Problem to solve →
When a line in the entries below contains the word "binary", copy that line.

Records for this task →
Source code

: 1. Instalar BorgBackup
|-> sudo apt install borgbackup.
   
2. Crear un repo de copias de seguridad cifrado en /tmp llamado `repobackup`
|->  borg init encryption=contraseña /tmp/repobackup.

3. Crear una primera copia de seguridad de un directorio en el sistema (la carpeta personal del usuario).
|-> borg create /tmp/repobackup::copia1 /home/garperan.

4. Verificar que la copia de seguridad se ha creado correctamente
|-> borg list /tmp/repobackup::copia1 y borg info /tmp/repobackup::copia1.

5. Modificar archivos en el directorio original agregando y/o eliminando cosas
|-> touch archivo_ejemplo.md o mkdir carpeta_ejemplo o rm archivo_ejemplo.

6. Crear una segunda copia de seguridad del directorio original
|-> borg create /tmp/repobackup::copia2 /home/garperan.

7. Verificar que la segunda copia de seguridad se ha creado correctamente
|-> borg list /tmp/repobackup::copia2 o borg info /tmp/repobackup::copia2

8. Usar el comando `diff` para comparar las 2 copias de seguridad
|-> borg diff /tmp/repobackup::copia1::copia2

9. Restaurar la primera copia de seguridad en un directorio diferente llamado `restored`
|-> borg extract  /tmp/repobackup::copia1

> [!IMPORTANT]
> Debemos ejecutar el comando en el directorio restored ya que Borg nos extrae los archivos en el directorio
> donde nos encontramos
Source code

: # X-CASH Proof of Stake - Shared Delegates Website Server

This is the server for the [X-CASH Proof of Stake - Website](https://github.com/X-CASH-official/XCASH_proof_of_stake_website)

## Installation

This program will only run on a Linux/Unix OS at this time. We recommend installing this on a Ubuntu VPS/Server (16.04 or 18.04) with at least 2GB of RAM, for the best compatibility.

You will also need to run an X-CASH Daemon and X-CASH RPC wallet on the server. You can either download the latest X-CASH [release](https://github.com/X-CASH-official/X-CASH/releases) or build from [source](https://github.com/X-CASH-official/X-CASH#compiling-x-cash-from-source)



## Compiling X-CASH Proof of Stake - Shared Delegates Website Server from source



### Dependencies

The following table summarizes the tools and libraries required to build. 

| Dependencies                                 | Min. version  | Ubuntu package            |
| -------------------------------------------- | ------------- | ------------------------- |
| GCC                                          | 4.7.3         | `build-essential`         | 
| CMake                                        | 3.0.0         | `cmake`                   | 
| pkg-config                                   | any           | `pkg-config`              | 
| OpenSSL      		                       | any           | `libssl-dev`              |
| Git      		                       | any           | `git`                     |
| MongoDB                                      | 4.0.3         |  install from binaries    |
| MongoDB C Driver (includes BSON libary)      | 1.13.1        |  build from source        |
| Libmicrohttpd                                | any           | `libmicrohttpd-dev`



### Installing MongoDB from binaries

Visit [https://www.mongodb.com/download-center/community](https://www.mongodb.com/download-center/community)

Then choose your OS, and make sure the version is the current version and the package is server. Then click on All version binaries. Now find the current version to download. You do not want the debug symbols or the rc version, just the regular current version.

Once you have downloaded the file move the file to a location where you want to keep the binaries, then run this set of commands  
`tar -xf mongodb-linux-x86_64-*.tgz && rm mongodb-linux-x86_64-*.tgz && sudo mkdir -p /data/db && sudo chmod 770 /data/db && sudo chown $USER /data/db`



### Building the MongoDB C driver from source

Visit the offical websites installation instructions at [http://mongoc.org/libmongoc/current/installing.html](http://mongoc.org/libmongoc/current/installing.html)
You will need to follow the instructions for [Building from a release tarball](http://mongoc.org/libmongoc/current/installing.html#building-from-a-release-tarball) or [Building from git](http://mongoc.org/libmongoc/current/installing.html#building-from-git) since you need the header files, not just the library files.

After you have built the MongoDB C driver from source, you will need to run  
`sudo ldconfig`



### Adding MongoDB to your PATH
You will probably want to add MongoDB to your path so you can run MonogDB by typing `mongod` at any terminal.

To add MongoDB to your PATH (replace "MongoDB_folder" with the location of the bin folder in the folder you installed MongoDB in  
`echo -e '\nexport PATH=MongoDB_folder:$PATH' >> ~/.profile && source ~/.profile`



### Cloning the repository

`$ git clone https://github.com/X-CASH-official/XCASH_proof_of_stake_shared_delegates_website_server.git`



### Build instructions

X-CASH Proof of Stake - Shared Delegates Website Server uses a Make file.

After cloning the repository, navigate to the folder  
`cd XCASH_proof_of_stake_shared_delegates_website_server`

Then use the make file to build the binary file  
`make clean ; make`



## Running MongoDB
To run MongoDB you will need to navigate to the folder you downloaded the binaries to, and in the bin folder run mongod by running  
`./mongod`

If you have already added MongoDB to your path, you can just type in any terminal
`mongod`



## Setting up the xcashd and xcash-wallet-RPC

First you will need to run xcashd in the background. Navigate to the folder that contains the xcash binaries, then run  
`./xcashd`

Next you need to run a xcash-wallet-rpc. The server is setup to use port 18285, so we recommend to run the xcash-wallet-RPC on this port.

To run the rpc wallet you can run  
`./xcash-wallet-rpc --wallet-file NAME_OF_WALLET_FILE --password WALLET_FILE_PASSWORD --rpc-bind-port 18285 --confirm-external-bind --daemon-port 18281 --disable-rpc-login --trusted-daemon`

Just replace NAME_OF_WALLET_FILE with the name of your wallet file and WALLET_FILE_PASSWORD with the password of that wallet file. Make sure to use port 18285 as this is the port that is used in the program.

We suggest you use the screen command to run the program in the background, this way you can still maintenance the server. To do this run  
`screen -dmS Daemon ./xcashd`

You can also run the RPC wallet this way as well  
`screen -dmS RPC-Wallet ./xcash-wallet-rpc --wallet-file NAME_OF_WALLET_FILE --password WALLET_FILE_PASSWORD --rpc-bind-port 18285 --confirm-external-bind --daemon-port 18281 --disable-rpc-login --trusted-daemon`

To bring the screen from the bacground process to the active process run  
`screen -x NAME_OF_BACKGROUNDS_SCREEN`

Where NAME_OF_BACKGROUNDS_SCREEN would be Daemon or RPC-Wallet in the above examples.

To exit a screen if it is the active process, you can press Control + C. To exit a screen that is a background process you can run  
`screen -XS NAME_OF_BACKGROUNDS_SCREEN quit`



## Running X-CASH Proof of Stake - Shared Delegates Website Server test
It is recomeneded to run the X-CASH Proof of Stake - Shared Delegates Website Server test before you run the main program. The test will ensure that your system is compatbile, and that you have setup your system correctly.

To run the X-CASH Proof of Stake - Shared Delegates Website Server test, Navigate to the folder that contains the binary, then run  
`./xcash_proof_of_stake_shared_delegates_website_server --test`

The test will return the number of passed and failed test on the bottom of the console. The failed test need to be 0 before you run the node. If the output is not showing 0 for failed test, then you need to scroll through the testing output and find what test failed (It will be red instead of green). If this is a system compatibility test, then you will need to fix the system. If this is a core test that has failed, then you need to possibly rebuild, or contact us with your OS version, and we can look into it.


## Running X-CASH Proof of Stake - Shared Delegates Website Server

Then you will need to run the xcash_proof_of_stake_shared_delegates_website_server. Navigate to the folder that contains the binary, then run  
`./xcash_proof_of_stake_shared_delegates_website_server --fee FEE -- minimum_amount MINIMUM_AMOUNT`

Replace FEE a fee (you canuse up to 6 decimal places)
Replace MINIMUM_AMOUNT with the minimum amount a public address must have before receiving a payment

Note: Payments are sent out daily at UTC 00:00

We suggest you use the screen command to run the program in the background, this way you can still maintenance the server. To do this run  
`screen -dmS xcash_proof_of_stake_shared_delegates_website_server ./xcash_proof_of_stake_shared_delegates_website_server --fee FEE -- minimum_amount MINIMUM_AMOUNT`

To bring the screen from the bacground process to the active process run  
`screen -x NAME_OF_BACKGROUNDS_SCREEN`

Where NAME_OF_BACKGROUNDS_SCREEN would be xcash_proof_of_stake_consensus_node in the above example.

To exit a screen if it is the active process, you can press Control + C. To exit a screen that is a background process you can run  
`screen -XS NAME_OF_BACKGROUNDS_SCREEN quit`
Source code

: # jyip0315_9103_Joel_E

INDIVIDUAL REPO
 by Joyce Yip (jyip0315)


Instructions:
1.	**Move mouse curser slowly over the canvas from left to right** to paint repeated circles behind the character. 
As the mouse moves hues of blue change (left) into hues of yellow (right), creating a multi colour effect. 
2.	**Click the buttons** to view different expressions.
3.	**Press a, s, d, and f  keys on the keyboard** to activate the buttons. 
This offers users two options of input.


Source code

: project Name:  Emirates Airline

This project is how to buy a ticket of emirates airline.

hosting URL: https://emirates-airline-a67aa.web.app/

Reply to the task →
Then use the make file to build the binary file  
To run the X-CASH Proof of Stake - Shared Delegates Website Server test, Navigate to the folder that contains the binary, then run  
Then you will need to run the xcash_proof_of_stake_shared_delegates_website_server. Navigate to the folder that contains the binary, then run  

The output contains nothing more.